*** Opening of DATA SECTION ***

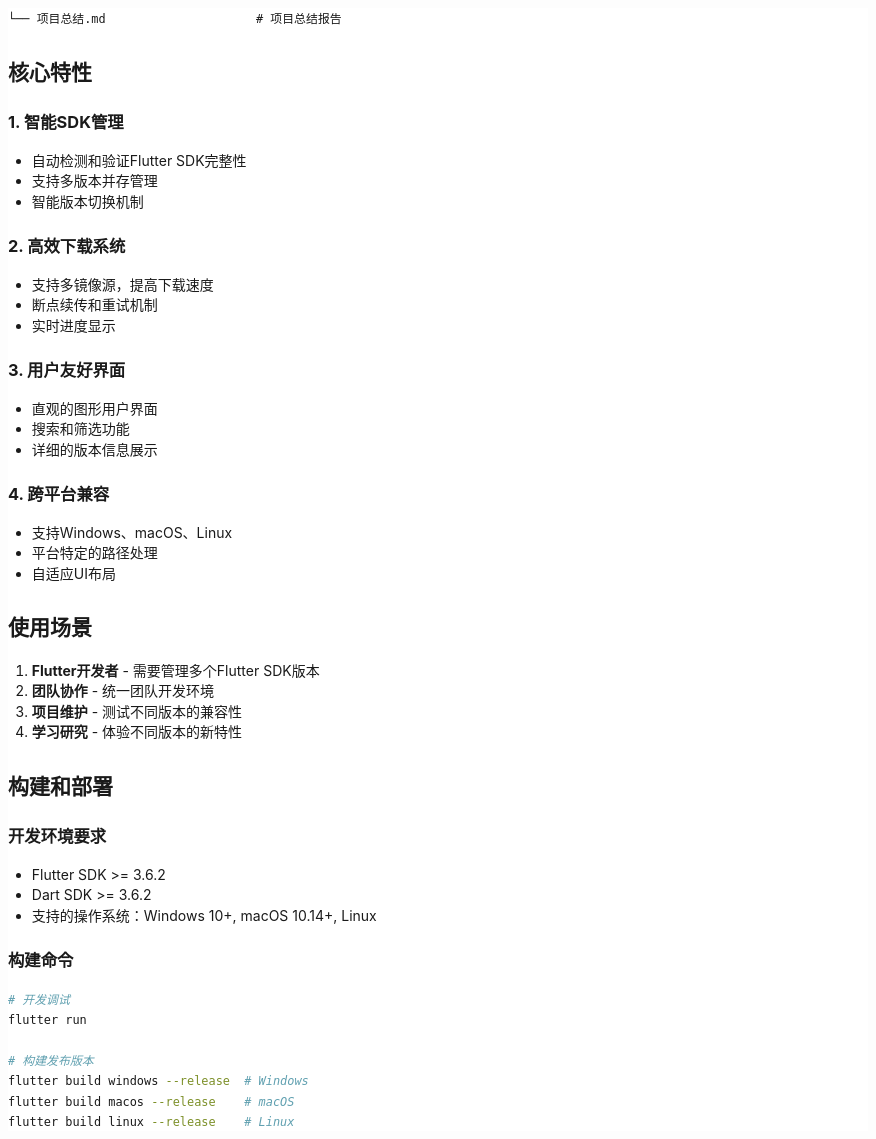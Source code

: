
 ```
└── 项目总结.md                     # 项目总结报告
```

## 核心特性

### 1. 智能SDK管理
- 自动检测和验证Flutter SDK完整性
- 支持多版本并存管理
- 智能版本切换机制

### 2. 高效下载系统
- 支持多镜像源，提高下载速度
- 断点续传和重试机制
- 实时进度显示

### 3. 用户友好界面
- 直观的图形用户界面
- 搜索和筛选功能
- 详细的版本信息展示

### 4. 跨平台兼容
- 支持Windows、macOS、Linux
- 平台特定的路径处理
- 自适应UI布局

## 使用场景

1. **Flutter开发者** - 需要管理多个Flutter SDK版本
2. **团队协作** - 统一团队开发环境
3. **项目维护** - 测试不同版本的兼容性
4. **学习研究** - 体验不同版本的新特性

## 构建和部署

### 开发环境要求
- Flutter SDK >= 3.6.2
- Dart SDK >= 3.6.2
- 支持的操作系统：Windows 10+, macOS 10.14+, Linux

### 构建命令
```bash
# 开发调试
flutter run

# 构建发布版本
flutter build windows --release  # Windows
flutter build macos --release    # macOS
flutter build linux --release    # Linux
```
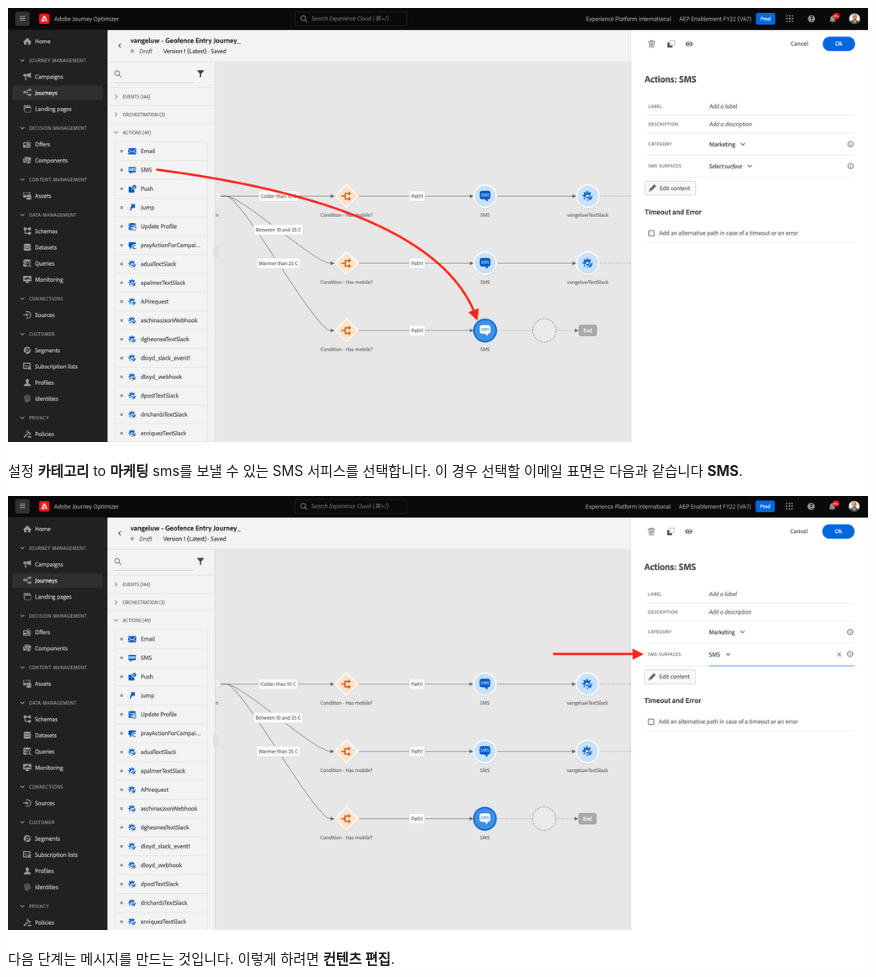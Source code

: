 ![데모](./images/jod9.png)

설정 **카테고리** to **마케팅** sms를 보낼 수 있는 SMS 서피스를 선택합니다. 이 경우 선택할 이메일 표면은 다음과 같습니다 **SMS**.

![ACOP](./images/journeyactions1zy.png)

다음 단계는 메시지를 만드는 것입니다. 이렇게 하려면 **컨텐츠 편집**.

*** Close of DATA SECTION ***

TASK INSTRUCTIONS: On how many lines above does the word "images" appear? Only the number should be given.

OUTPUT: 2